2018年5月26日土曜日

青の世界 パンダと夜空


以前「デルタ」を題材に「赤の世界」というブログを書きましたが、対極の「青の世界」はパンダになります。

ボディカラーのままと言われたらそれまでですが、嫁さんの所有車であったのを譲り受け、かれこれ仕事で7年も使っています。

淡々と仕事に付き合ってくれる頼もしい相棒です。

「派手さ」はありませんが、使うほど「渋さ」を増してきたような気配すらします。

写真は「石鎚スカイライン」から「寒風山トンネル」へ向かう「尾根沿いルート」で撮影したものです。

このときも「久万高原町」にて顧客対応があった際、帰社が中途半端な時間となったので、閃いて向かったのです。

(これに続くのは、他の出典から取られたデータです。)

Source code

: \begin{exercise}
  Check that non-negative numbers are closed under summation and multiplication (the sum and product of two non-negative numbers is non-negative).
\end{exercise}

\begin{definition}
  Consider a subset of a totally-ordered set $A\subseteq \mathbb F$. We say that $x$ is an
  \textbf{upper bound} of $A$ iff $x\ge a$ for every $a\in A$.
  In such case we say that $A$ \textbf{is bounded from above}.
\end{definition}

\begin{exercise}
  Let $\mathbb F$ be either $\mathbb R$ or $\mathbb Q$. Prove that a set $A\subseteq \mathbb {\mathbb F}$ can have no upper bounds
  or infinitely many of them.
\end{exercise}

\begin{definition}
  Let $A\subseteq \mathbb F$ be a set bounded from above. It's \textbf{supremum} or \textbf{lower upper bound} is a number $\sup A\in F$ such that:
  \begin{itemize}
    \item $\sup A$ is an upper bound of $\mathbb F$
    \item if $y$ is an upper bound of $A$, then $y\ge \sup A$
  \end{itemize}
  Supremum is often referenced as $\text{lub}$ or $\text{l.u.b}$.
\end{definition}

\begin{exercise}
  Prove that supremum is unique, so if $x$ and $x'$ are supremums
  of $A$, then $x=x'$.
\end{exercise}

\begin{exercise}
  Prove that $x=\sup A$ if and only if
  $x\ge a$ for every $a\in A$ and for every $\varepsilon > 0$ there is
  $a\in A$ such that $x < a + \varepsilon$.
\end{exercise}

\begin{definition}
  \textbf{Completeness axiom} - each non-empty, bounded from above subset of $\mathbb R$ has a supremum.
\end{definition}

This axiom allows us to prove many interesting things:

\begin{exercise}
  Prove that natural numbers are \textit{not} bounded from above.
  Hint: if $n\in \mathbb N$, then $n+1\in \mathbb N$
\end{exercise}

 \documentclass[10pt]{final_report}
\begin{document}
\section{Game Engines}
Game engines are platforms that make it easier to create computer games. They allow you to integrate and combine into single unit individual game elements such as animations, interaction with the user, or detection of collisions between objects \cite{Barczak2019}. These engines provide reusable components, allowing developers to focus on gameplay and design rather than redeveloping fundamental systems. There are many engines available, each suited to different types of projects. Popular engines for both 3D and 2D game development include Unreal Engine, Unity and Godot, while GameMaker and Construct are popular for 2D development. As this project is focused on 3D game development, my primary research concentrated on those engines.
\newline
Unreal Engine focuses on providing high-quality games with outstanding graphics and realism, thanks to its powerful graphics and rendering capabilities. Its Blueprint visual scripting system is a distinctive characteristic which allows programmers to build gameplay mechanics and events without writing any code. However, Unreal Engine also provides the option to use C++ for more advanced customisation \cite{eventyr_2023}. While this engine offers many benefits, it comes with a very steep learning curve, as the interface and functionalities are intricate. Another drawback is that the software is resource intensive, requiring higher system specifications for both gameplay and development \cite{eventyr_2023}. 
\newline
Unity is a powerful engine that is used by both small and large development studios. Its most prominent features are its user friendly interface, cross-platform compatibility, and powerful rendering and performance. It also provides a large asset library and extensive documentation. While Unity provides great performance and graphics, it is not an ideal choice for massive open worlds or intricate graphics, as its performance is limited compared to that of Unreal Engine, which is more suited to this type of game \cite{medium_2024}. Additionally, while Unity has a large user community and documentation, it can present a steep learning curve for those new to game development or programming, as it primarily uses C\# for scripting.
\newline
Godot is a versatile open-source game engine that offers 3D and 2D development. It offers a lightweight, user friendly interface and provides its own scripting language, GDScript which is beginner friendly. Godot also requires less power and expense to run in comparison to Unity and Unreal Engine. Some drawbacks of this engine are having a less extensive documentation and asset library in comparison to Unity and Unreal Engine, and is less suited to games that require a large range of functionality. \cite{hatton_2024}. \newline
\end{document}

ちょうど海外では「ミルキータイム」と呼ばれる時間帯であり、青系のグラデュエーションが見事な空間に、月がやや控えめに小さく顔を出していました。

ただの四角ですが、絶妙なバランスで構成された車のシルエットが、景色に溶け込んで「クール」を体現しています。

周囲には「いつ買い替えるのか?」と心配そうに聞かれることもありますが、「動かなくなるまで乗ろう!」と思いを定めた瞬間の情景でもありました。

2018年5月19日土曜日

京都タワー


京都を去るときに、いつも駅前からしみじみと眺めてしまう「京都タワー」です。

宵の口に光の膜に包まれた感じが、より曲線美を引き立てます。

デザイン的にも水平ラインが強調されているので、くらげ的というか生物的な「なまめかしさ」が漂っています。

最初の出会いは中学2年のときの就学旅行です。

タワー内の観光地にありがちなお店で、ありがちなサーフボード形のキールダーに名前を彫ってもらったのを覚えています。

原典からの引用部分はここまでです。